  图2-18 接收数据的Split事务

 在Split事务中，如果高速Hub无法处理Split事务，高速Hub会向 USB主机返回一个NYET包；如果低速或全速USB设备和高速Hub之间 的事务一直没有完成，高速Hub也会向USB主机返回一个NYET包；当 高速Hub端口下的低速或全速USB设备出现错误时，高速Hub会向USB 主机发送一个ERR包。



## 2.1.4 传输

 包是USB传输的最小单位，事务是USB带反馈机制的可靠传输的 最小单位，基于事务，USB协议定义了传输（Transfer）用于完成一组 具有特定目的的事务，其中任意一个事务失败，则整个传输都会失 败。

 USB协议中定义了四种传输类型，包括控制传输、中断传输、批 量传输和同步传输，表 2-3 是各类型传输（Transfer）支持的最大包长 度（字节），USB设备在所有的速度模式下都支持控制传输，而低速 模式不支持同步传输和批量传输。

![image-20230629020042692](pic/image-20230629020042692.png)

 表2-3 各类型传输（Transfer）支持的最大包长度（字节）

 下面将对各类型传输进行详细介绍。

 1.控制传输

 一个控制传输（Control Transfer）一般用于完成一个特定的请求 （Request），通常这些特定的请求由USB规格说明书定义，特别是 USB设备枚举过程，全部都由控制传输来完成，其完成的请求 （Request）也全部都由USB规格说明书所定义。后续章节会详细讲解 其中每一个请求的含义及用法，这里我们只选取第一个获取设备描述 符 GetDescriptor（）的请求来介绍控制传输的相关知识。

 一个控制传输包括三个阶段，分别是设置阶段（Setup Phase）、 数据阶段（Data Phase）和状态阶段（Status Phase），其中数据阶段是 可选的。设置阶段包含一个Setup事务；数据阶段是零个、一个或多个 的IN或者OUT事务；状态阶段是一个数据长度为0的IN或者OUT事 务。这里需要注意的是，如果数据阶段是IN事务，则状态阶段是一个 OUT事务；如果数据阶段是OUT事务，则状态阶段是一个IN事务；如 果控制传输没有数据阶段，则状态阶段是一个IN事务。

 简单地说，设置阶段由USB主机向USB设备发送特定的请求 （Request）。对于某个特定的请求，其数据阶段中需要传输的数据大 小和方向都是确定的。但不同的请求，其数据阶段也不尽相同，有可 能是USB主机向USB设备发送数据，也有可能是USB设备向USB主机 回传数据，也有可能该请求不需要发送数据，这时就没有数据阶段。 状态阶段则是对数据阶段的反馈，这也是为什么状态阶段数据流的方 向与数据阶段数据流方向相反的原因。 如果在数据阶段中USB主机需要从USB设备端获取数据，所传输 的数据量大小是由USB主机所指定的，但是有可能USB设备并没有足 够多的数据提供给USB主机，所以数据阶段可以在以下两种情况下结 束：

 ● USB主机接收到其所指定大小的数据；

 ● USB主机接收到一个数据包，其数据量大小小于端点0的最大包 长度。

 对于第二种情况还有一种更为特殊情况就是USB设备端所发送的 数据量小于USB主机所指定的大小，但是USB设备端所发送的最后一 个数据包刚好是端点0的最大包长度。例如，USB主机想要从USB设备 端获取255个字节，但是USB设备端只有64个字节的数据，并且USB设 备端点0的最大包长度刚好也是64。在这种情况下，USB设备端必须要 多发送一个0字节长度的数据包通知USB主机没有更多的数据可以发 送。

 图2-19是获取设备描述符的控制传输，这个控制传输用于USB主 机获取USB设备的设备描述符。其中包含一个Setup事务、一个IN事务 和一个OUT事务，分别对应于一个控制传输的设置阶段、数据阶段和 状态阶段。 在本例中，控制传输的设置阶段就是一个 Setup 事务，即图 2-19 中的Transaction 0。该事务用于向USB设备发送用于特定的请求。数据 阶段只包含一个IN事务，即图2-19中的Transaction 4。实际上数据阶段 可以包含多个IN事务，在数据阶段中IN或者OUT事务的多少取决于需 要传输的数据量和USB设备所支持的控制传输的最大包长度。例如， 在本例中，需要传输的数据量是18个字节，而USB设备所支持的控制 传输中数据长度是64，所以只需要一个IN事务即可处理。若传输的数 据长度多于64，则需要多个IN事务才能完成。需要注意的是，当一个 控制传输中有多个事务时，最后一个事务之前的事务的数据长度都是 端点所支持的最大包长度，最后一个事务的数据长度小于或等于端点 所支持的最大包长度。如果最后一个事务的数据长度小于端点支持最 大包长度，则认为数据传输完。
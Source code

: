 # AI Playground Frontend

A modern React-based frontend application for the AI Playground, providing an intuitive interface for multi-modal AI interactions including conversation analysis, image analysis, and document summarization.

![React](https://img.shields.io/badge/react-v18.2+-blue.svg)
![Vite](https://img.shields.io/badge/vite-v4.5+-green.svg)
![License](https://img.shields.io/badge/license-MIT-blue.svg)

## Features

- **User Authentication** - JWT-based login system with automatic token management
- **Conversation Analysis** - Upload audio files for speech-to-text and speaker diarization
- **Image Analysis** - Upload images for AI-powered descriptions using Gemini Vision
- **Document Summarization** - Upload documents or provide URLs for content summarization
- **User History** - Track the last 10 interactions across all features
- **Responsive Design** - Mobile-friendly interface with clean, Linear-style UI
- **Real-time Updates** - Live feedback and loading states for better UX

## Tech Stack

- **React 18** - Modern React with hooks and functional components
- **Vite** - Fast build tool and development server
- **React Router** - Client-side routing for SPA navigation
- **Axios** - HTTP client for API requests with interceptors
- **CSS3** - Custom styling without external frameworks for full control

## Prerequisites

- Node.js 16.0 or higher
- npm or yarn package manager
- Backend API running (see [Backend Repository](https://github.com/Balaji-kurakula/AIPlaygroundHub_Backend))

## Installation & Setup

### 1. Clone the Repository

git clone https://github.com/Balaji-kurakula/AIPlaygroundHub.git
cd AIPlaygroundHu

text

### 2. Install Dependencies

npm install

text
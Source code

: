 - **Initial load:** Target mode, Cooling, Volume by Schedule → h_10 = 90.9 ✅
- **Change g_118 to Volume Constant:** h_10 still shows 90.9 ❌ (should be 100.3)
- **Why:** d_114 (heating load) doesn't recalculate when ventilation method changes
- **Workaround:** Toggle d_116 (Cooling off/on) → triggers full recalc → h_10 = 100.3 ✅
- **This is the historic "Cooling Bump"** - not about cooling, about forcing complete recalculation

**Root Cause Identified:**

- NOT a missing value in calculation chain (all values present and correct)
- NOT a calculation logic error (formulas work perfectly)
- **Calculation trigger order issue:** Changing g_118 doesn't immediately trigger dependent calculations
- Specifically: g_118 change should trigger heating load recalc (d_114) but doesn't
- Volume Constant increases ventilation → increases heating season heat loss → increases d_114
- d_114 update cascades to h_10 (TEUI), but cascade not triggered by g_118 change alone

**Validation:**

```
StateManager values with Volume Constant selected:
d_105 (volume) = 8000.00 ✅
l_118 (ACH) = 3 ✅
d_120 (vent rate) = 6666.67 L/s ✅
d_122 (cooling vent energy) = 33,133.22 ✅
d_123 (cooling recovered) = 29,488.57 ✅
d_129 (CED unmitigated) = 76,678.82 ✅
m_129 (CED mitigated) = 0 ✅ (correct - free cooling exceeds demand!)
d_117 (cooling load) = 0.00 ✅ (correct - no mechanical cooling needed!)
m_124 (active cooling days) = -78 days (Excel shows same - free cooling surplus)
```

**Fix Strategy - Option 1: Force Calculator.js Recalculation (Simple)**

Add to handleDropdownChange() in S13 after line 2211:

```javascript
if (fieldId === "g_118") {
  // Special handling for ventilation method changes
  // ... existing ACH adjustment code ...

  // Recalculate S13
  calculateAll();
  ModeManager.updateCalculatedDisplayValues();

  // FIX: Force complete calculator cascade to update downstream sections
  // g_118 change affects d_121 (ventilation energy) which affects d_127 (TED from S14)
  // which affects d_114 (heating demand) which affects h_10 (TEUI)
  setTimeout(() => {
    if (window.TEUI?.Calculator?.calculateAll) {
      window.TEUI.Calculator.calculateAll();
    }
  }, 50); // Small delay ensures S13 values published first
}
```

WHAT IS REQUIRED
Each line in the records above with "based" must be returned.

OUTPUT FOR THIS EXERCISE
A modern React-based frontend application for the AI Playground, providing an intuitive interface for multi-modal AI interactions including conversation analysis, image analysis, and document summarization.
- **User Authentication** - JWT-based login system with automatic token management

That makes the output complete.